Ist das psychobiologische Wohlbefinden nicht in Balance, dann hat die Person ein ungeeignetes Wissen darüber (bewusst und unbewusst), wie man diesen erwünschten Zustand herstellen kann. Dies resultiert aus Gedanken, Emotionen, Handlungen, Gewohnheiten, Muster und Entscheidungen im Alltag, die seinem psychobiologischen Wohlbefinden abträglich sind.

Bodyreflections vertritt die Position des Zürcher Ressourcen Modells, und geht von einem "maladaptiven" Wissen aus, sodass es weder gesund noch krank gibt. "Maladaptives" Wissen ist gesammeltes Wissen, das ein Individuum über den Umgang mit bestimmten Situationen gesammelt hat, das nicht für die Sicherung des psychobiologischen Wohlbefinden des Individuums nützlich ist. 

Bodyreflections spricht von "effizienten" und "ineffizienten" Wissen im übertragenen Sinne von Gewohnheiten und Mustern, anstatt wie im Zürcher Ressourcen Modell (ZRM) von maladaptiven und wohladaptiven Wissen. Bodyreflections effizientes und ineffizientes Wissen soll sowohl auf geistiger aber auch körperlicher Ebene verstanden werden, die nach der Bodyreflections Methode auf Basis der wissenschaftlichen Theorie von Embodiment immer in Wechselwirkung stehen.

Wie können nun "ineffiziente" Muster und Gewohnheiten in "effiziente" verwandelt werden, um das psychobiologische Wohlbefinden zu erlangen und in Leichtigkeit aufrechtzuerhalten?

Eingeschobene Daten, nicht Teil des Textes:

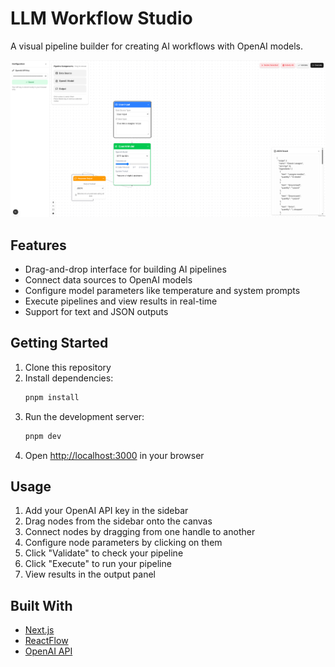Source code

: # LLM Workflow Studio

A visual pipeline builder for creating AI workflows with OpenAI models.

![MLOps Builder Screenshot](public/result.png)

## Features

- Drag-and-drop interface for building AI pipelines
- Connect data sources to OpenAI models
- Configure model parameters like temperature and system prompts
- Execute pipelines and view results in real-time
- Support for text and JSON outputs

## Getting Started

1. Clone this repository
2. Install dependencies:
   ```bash
   pnpm install
   ```
3. Run the development server:
   ```bash
   pnpm dev
   ```
4. Open [http://localhost:3000](http://localhost:3000) in your browser

## Usage

1. Add your OpenAI API key in the sidebar
2. Drag nodes from the sidebar onto the canvas
3. Connect nodes by dragging from one handle to another
4. Configure node parameters by clicking on them
5. Click "Validate" to check your pipeline
6. Click "Execute" to run your pipeline
7. View results in the output panel

## Built With

- [Next.js](https://nextjs.org/)
- [ReactFlow](https://reactflow.dev/)
- [OpenAI API](https://openai.com/)
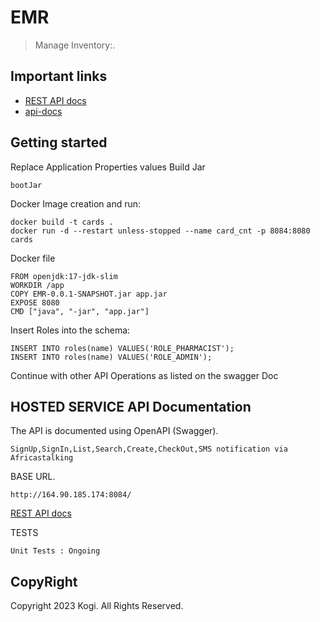 # EMR
> Manage Inventory:.

## Important links

- [REST API docs](http://164.90.185.174:8084/swagger-ui/index.html#/)
- [api-docs](http://164.90.185.174:8084/api-docs)

## Getting started

Replace Application Properties values
Build Jar
```
bootJar
```
Docker Image creation and run:

```
docker build -t cards .
docker run -d --restart unless-stopped --name card_cnt -p 8084:8080 cards
```

Docker file

```
FROM openjdk:17-jdk-slim
WORKDIR /app
COPY EMR-0.0.1-SNAPSHOT.jar app.jar
EXPOSE 8080
CMD ["java", "-jar", "app.jar"]
```



Insert Roles into the schema:
```
INSERT INTO roles(name) VALUES('ROLE_PHARMACIST');
INSERT INTO roles(name) VALUES('ROLE_ADMIN');
```
Continue with other API Operations as listed on the swagger Doc

## HOSTED SERVICE API Documentation

The API is documented using OpenAPI (Swagger).
```
SignUp,SignIn,List,Search,Create,CheckOut,SMS notification via Africastalking
```

BASE URL.
```
http://164.90.185.174:8084/
```

[REST API docs](http://164.90.185.174:8084/swagger-ui/index.html#/)

TESTS
```
Unit Tests : Ongoing
```

## CopyRight

Copyright 2023 Kogi. All Rights Reserved.
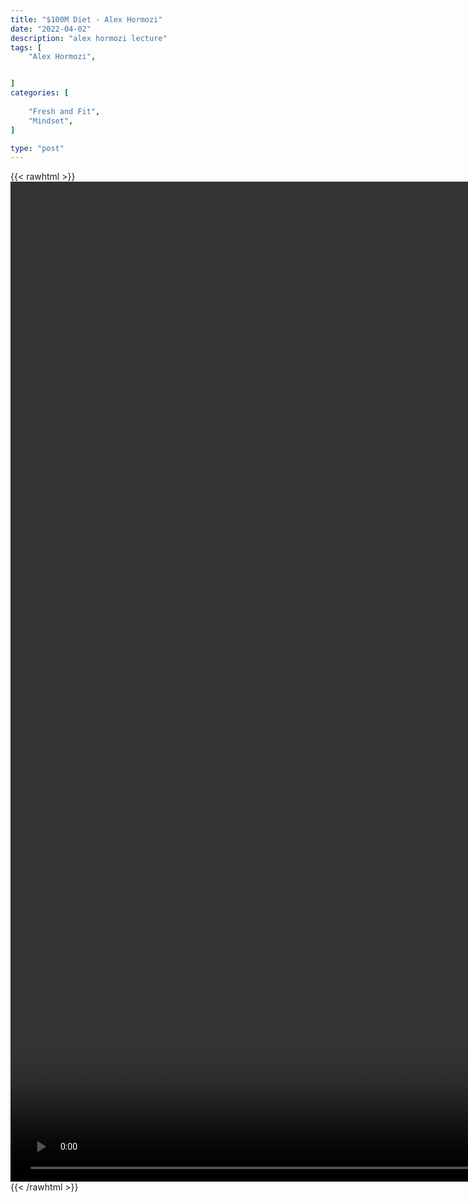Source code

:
 ```yaml
---
title: "$100M Diet - Alex Hormozi"
date: "2022-04-02"
description: "alex hormozi lecture"
tags: [
    "Alex Hormozi",


]
categories: [
    
    "Fresh and Fit",
    "Mindset",
]

type: "post"
---
```

{{< rawhtml >}}
    <video style="height:40vh;width:auto" overflow="hidden" controls>
        <source src="https://lectures.dev00ps.com/ah-vids/My%20100%2C000%2C000%20diet....mp4" type="video/mp4"> 
    </video>
{{< /rawhtml >}}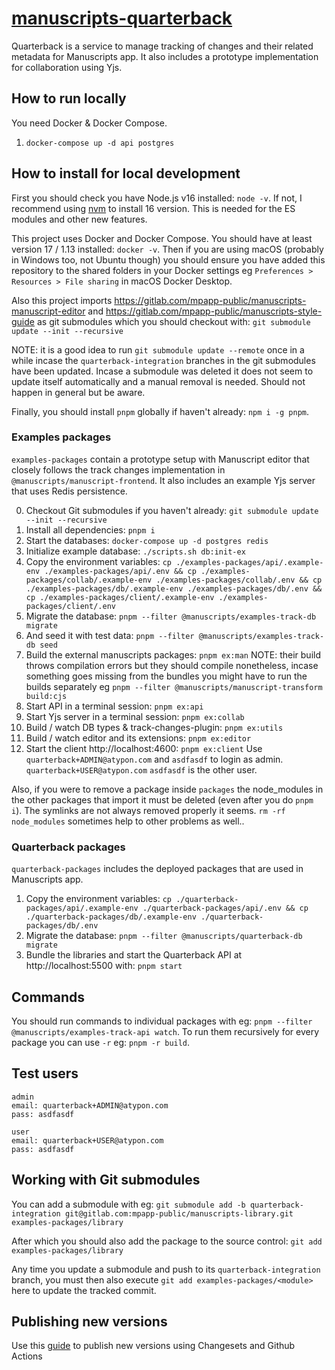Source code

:# [manuscripts-quarterback](https://github.com/Atypon-OpenSource/manuscripts-quarterback)

Quarterback is a service to manage tracking of changes and their related metadata for Manuscripts app. It also includes a prototype implementation for collaboration using Yjs.

## How to run locally

You need Docker & Docker Compose.

1. `docker-compose up -d api postgres`

## How to install for local development

First you should check you have Node.js v16 installed: `node -v`. If not, I recommend using [nvm](https://github.com/nvm-sh/nvm) to install 16 version. This is needed for the ES modules and other new features.

This project uses Docker and Docker Compose. You should have at least version 17 / 1.13 installed: `docker -v`. Then if you are using macOS (probably in Windows too, not Ubuntu though) you should ensure you have added this repository to the shared folders in your Docker settings eg `Preferences > Resources > File sharing` in macOS Docker Desktop.

Also this project imports https://gitlab.com/mpapp-public/manuscripts-manuscript-editor and https://gitlab.com/mpapp-public/manuscripts-style-guide as git submodules which you should checkout with: `git submodule update --init --recursive`

NOTE: it is a good idea to run `git submodule update --remote` once in a while incase the `quarterback-integration` branches in the git submodules have been updated. Incase a submodule was deleted it does not seem to update itself automatically and a manual removal is needed. Should not happen in general but be aware.

Finally, you should install `pnpm` globally if haven't already: `npm i -g pnpm`.

### Examples packages

`examples-packages` contain a prototype setup with Manuscript editor that closely follows the track changes implementation in `@manuscripts/manuscript-frontend`. It also includes an example Yjs server that uses Redis persistence.

0. Checkout Git submodules if you haven't already: `git submodule update --init --recursive`
1. Install all dependencies: `pnpm i`
2. Start the databases: `docker-compose up -d postgres redis`
3. Initialize example database: `./scripts.sh db:init-ex`
4. Copy the environment variables: `cp ./examples-packages/api/.example-env ./examples-packages/api/.env && cp ./examples-packages/collab/.example-env ./examples-packages/collab/.env && cp ./examples-packages/db/.example-env ./examples-packages/db/.env && cp ./examples-packages/client/.example-env ./examples-packages/client/.env`
5. Migrate the database: `pnpm --filter @manuscripts/examples-track-db migrate`
6. And seed it with test data: `pnpm --filter @manuscripts/examples-track-db seed`
7. Build the external manuscripts packages: `pnpm ex:man` NOTE: their build throws compilation errors but they should compile nonetheless, incase something goes missing from the bundles you might have to run the builds separately eg `pnpm --filter @manuscripts/manuscript-transform build:cjs`
8. Start API in a terminal session: `pnpm ex:api`
9. Start Yjs server in a terminal session: `pnpm ex:collab`
10. Build / watch DB types & track-changes-plugin: `pnpm ex:utils`
11. Build / watch editor and its extensions: `pnpm ex:editor`
12. Start the client http://localhost:4600: `pnpm ex:client` Use `quarterback+ADMIN@atypon.com` and `asdfasdf` to login as admin. `quarterback+USER@atypon.com` `asdfasdf` is the other user.

Also, if you were to remove a package inside `packages` the node_modules in the other packages that import it must be deleted (even after you do `pnpm i`). The symlinks are not always removed properly it seems. `rm -rf node_modules` sometimes help to other problems as well..

### Quarterback packages

`quarterback-packages` includes the deployed packages that are used in Manuscripts app.

1. Copy the environment variables: `cp ./quarterback-packages/api/.example-env ./quarterback-packages/api/.env && cp ./quarterback-packages/db/.example-env ./quarterback-packages/db/.env`
2. Migrate the database: `pnpm --filter @manuscripts/quarterback-db migrate`
3. Bundle the libraries and start the Quarterback API at http://localhost:5500 with: `pnpm start`

## Commands

You should run commands to individual packages with eg: `pnpm --filter @manuscripts/examples-track-api watch`. To run them recursively for every package you can use `-r` eg: `pnpm -r build`.

## Test users

```
admin
email: quarterback+ADMIN@atypon.com
pass: asdfasdf

user
email: quarterback+USER@atypon.com
pass: asdfasdf
```

## Working with Git submodules

You can add a submodule with eg: `git submodule add -b quarterback-integration git@gitlab.com:mpapp-public/manuscripts-library.git examples-packages/library`

After which you should also add the package to the source control: `git add examples-packages/library`

Any time you update a submodule and push to its `quarterback-integration` branch, you must then also execute `git add examples-packages/<module>` here to update the tracked commit.

## Publishing new versions

Use this [guide](.changeset/README.md) to publish new versions using Changesets and Github Actions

Hier wird ein Lernvorgang benötigt, der Zeit, Geduld und Ausdauer erfordert. Was jedoch in der Psychologie besonders interessantist, ist nicht nur etwas Neues zu lernen, sondern etwas Altes muss davor verlernt werden. Um alte automatisch ablaufende Gewohnheiten und Muster zu verändern, muss als allererster Schritt die Einsicht derer im Vordergrund stehen. Erst die bewusste Annahme der unbewussten Inhalte, kann Veränderung bewirken. Somit arbeitet die Psychologie daran, den unwillkommenen "ineffizienten" Automatismus durch einen neuen, im Sinne des psychobiologischen Wohlbefindens nützlicheren Automatismus zu ersetzen.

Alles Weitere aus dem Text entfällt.